À partir de cas concrets de familles yvelinoises, je suis à même de suivre les espoirs suscités par l'annonce de l'accélération de certaines mesures, cependant vite déçus par de nouveaux retards dans la procédure.

Ainsi, le 7 avril, l'ambassade de France en Haïti a reçu une note du Premier ministre haïtien demandant que la France lui présente à signer une liste définitive des enfants en cours d'adoption par les familles françaises, autorisant ainsi l'émission accélérée des passeports de tous les enfants, au fur et à mesure du dépôt de leur dossier, avec jugement, à l'ambassade.

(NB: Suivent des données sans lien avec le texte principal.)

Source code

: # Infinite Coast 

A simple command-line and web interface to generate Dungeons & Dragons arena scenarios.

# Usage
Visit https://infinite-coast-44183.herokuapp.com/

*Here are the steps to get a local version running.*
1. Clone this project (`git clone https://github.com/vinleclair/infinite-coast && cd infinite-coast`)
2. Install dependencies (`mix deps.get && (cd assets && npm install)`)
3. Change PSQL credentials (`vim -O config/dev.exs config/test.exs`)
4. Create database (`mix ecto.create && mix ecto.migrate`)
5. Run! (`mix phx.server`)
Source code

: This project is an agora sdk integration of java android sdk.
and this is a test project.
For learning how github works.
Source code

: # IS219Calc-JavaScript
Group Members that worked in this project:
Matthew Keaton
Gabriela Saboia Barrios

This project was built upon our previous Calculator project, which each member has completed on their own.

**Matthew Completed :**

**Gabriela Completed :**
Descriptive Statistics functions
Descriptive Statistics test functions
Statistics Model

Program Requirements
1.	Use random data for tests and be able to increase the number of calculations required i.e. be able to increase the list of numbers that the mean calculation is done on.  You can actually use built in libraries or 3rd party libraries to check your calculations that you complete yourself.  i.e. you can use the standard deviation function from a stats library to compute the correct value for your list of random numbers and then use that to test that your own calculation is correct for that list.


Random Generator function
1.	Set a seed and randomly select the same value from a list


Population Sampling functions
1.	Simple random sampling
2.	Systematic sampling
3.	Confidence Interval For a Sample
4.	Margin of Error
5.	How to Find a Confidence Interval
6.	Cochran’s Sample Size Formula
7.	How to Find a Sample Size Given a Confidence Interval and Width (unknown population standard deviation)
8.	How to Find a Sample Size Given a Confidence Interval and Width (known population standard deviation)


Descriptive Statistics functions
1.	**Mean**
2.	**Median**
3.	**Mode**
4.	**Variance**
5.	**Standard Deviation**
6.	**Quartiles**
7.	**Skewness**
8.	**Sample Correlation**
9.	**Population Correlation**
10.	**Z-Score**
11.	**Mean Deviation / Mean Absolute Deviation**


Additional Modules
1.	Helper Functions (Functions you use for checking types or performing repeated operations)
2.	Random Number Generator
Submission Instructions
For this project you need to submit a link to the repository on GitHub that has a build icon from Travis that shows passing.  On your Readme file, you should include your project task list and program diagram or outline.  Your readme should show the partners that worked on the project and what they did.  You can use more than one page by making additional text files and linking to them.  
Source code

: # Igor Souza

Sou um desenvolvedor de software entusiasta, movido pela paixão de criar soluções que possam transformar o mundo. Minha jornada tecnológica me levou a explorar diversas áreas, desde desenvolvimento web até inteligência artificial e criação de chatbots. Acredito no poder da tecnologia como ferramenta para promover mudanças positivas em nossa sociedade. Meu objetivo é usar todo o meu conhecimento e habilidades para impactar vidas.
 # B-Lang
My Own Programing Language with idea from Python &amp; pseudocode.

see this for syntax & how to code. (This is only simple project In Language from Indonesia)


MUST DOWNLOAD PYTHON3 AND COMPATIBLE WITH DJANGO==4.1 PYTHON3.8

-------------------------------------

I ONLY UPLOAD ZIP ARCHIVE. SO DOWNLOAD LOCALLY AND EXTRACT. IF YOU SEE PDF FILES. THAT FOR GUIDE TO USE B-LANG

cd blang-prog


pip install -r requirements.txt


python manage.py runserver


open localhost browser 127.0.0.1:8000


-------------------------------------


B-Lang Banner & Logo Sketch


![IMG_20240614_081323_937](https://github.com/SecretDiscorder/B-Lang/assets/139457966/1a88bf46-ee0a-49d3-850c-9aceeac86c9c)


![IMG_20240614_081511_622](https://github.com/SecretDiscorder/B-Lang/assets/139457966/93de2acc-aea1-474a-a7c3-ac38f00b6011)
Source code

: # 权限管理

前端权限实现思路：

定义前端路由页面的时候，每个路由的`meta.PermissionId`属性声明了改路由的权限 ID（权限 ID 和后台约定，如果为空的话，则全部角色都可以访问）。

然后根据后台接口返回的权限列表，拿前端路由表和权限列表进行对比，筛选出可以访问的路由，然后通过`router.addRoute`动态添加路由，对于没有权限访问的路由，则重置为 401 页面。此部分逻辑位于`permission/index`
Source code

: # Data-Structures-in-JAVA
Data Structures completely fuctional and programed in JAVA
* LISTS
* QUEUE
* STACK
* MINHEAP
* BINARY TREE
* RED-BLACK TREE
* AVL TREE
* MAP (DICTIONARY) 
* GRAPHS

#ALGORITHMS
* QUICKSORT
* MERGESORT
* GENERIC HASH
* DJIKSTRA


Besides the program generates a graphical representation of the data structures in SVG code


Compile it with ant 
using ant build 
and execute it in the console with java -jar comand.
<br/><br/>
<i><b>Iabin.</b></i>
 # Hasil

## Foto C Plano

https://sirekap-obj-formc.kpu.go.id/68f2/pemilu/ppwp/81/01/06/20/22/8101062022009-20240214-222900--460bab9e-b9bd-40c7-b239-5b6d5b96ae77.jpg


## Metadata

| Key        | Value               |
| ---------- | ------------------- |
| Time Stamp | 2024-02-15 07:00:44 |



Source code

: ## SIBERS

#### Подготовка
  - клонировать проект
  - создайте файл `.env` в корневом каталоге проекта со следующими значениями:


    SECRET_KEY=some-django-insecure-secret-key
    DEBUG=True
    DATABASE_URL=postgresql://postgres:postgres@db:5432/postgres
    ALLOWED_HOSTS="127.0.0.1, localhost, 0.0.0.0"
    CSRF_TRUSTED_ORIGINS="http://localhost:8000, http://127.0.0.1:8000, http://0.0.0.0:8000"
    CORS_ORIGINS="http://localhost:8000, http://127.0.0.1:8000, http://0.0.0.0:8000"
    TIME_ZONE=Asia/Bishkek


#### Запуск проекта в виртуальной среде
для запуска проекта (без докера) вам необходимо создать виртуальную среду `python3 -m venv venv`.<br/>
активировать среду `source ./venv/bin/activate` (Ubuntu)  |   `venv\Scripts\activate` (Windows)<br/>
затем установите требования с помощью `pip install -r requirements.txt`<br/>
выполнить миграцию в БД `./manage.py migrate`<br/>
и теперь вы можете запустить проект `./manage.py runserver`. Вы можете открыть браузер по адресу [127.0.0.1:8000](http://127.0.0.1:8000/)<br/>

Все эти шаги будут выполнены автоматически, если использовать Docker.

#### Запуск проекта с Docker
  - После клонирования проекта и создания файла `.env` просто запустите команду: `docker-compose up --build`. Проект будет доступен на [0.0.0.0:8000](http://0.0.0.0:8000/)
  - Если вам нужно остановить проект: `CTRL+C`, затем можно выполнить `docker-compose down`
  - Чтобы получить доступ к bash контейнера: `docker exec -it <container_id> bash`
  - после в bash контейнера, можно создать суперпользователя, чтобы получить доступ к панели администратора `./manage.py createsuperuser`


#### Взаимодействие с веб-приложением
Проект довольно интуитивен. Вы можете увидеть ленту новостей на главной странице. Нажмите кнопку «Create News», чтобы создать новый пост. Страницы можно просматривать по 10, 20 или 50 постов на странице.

À la suite de cette information, le service de l'adoption internationale a donc sollicité les familles pour refaire la liste d'identification des parents et des enfants déjà adoptés, mais sans passeport autorisant la sortie du territoire. Les familles se sont prêtées de bonne grâce à cette nouvelle requête, heureuses de voir l'effort fait pour réduire les délais.

Il semble que cette liste établie, monsieur le ministre, soit parvenue au Quai d'Orsay le 21 ou le 22 avril dernier, pour que vous y apposiez votre signature, qui doit accompagner celle du Premier ministre haïtien, entérinant ainsi l'accord franco-haïtien qui permettra à tous les enfants dont le dossier avec jugement a été déposé à l'ambassade depuis le 8 mars 2010 d'acquérir le passeport qui leur est nécessaire pour quitter Haïti.

M. Didier Boulaud. La liste s'est perdue !

Mme Bernadette Dupont. Il ne faudrait pas, monsieur le ministre, en arriver à l'obligation du retour à la procédure normale. En effet, les délais impartis étaient de plusieurs mois et l'administration qui en donnait les autorisations ne fonctionne hélas plus depuis le séisme.

Il y a urgence. On commence de nouveau à parler de risques d'émeutes, de la saison des pluies et de son lot d'épidémies. Autant de menaces qui pèsent sur ces enfants, dont les parents adoptifs n'aspirent qu'à les mettre enfin en sécurité.

Pouvez-vous, monsieur le ministre, me dire où en est la situation à ce jour et quels espoirs d'une résolution rapide vous pouvez donner aux familles concernées ? (Applaudissements sur les travées de l'UMP.- Mme Raymonde Le Texier et M. Jean-Pierre Sueur applaudissent également.)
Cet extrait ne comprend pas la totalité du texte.